Because recruitment is coming down.
So how is recruitment happening for the MMC zone?
From Bastar only. Seventy cadres from Bastar came to MMC. The highest ranking leader was Surender.
So when someone in a village gets recruited, do they know they are part of a Maoist organisation?
They may not know in the early stages. But they will know later. We tell them that if you don’t fight with weapons, you will not get your jal, jangal, zameen. The government is coming with their weapons. The forest officials come and don’t let you live, assault you. They don’t let you graze your cattle, don’t let you get wood from the forests. The people say all of this is correct, and join.
Are there youths who have joined the armed cadre from the areas that form the MMC zone?
That stage hasn’t been reached yet. It will start soon. There is a proposal to recruit 15 people. It is going to happen soon… We tell young men and women that you will have to come to fight in our jan sena, the Peoples Liberation Guerrilla Army. Only then can we be liberated. Adivasis listen and then come. It’s only later that they realise how badly they are treated.
You took 18 years to realise this?
I thought today it will get better, tomorrow it will get better…
They say that general secretary Ganapathy is ill, and that Basavaraj has taken command of the party?
That is true. We get reports of what happens in the CC meetings. This happened in 2015, but they didn’t want it to be exposed. In 2016, the command was handed over to Basavaraj.
Where is Ganapathy now?
Did the senior leadership know that the adivasi cadre was disillusioned?
No. Because there is no local adivasi cadre in the Central Committee. There is a difference between what they say and what they do. The senior leadership is only using the adivasis.
When did you start having doubts about this path you had chosen?
From 2009. But it’s only when I became divisional committee member and began meeting the higher cadre that I started realising. In 2014 too, I thought about it. All these things that I am talking to you about, could I have said it there (with the CC)? If they are talking about adivasi protection, then Maoists are not the saviours of adivasis.
What is the answer then?
They say they want to save Maoist identity. They give slogans, asking adivasis to stand up and fight for their culture and traditions. But if adivasi fighters make up 80 or 90 per cent of the force and they all die, what will happen to their identity? If the adivasi doesn’t remain, there will be no asmita either… Maoists will finish the adivasi. Adivasis are dying in the name of being informers. Adivasis are being pushed into a war with the police while they themselves (the senior leaders) are staying comfortably… There are good rules for adivasis and Dalits. PESA (Panchayats [Extension to Scheduled Areas] Act) has been given for the protection of the Fifth Schedule and Sixth Schedule. Then why don’t you come forward for its protection? Why pick up the gun? If you want to bring Mao’s guerrilla tactics, then don’t talk of adivasi identity.

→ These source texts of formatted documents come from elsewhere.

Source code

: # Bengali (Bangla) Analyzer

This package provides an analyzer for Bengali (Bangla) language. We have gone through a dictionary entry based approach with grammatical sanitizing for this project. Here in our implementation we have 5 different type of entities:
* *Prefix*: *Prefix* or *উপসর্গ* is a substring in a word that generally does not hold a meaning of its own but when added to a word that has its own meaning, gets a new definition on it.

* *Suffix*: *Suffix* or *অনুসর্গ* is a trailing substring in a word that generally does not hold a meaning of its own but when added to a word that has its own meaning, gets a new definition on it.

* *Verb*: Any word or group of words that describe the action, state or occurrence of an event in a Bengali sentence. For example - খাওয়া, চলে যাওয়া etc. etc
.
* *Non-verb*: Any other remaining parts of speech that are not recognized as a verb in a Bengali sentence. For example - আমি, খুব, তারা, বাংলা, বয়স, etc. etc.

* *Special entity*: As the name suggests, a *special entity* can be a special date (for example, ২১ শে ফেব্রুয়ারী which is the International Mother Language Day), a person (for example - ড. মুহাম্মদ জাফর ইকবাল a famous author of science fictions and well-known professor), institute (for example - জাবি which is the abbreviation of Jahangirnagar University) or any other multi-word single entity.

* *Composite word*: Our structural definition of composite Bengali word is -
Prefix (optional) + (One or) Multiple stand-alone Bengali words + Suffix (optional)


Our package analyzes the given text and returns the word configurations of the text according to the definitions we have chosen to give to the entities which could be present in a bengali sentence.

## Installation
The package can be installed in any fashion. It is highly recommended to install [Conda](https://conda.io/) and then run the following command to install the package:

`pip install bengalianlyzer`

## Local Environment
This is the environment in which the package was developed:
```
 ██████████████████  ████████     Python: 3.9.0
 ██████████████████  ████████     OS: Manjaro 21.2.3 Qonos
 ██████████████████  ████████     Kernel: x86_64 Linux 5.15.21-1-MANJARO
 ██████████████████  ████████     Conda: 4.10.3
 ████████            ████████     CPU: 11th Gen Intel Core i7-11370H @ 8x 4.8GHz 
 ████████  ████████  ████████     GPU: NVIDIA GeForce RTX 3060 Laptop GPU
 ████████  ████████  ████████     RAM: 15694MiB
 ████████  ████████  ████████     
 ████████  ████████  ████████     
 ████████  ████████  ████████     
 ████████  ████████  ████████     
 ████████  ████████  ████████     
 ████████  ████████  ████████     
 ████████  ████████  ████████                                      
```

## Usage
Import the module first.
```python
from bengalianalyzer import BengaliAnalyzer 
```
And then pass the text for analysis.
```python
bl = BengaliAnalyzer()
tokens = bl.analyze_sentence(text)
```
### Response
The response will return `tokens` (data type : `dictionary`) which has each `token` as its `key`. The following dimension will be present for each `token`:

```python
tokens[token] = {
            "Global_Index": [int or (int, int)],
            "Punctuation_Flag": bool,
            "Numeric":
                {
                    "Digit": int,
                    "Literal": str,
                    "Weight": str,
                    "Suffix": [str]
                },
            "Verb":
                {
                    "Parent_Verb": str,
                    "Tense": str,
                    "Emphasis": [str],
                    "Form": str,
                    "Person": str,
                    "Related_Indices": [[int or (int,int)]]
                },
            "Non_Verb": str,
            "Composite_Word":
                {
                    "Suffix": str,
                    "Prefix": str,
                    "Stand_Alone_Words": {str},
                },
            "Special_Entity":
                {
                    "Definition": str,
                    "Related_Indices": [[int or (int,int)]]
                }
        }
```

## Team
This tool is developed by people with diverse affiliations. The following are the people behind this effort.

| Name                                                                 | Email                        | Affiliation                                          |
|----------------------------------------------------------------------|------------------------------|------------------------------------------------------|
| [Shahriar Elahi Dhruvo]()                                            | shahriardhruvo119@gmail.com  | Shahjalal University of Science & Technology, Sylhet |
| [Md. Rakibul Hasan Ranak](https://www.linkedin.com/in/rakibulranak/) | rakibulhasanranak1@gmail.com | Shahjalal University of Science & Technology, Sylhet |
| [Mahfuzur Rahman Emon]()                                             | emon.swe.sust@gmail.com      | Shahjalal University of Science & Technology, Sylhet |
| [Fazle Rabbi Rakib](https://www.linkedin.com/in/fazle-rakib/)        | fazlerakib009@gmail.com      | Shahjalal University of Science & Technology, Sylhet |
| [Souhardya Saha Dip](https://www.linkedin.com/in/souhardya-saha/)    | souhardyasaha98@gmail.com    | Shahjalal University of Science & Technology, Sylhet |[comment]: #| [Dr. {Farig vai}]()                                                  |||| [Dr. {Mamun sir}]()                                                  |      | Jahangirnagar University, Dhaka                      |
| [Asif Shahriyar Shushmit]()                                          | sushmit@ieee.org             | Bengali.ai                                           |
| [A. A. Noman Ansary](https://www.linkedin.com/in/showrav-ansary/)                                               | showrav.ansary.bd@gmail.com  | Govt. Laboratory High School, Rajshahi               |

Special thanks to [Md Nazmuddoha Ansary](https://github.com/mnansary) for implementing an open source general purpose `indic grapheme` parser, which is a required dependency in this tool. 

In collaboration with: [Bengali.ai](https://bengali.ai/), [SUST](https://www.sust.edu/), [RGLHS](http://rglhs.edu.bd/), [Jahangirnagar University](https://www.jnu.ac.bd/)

When you discussed these issues with others, what would they say?
They would say I was right.
Now that you have surrendered, are you afraid?
Why should I have any fear? The party will target (my family). That is why I asked for security in writing when I came (to surrender).
How did you surrender?
I was part of a group of 43 people going to Dandakaranya. When they said you have to go to Dandakaranya, I was worried that the kind of disagreements that happened in 2014 might happen again and I would be mentally harassed. When they told me I have to go, I began thinking, kuch to hai (there is an issue)… They are suspicious of me again.
In the new zone, where is the Maoist hold the strongest?
In Rajnandgaon. But that will shake now. They will ask why Pahad dada went.
Who are the other adivasi leaders who will damage the party if they were to leave, surrender or get arrested?
Hidma. And a commander called Deva. They had blamed Jhiram Ghati (the 2013 Naxal attack in Darbha that wiped out the Congress leadership) on Deva. The CC members looked away and blamed everything on him. He was in Darbha at the time.
What do you want to do in the future?
To finish Maoism, I am prepared to do whatever I can to help. It depends on how the government wants to use me. I am ready to do what they want. I can go in the field too.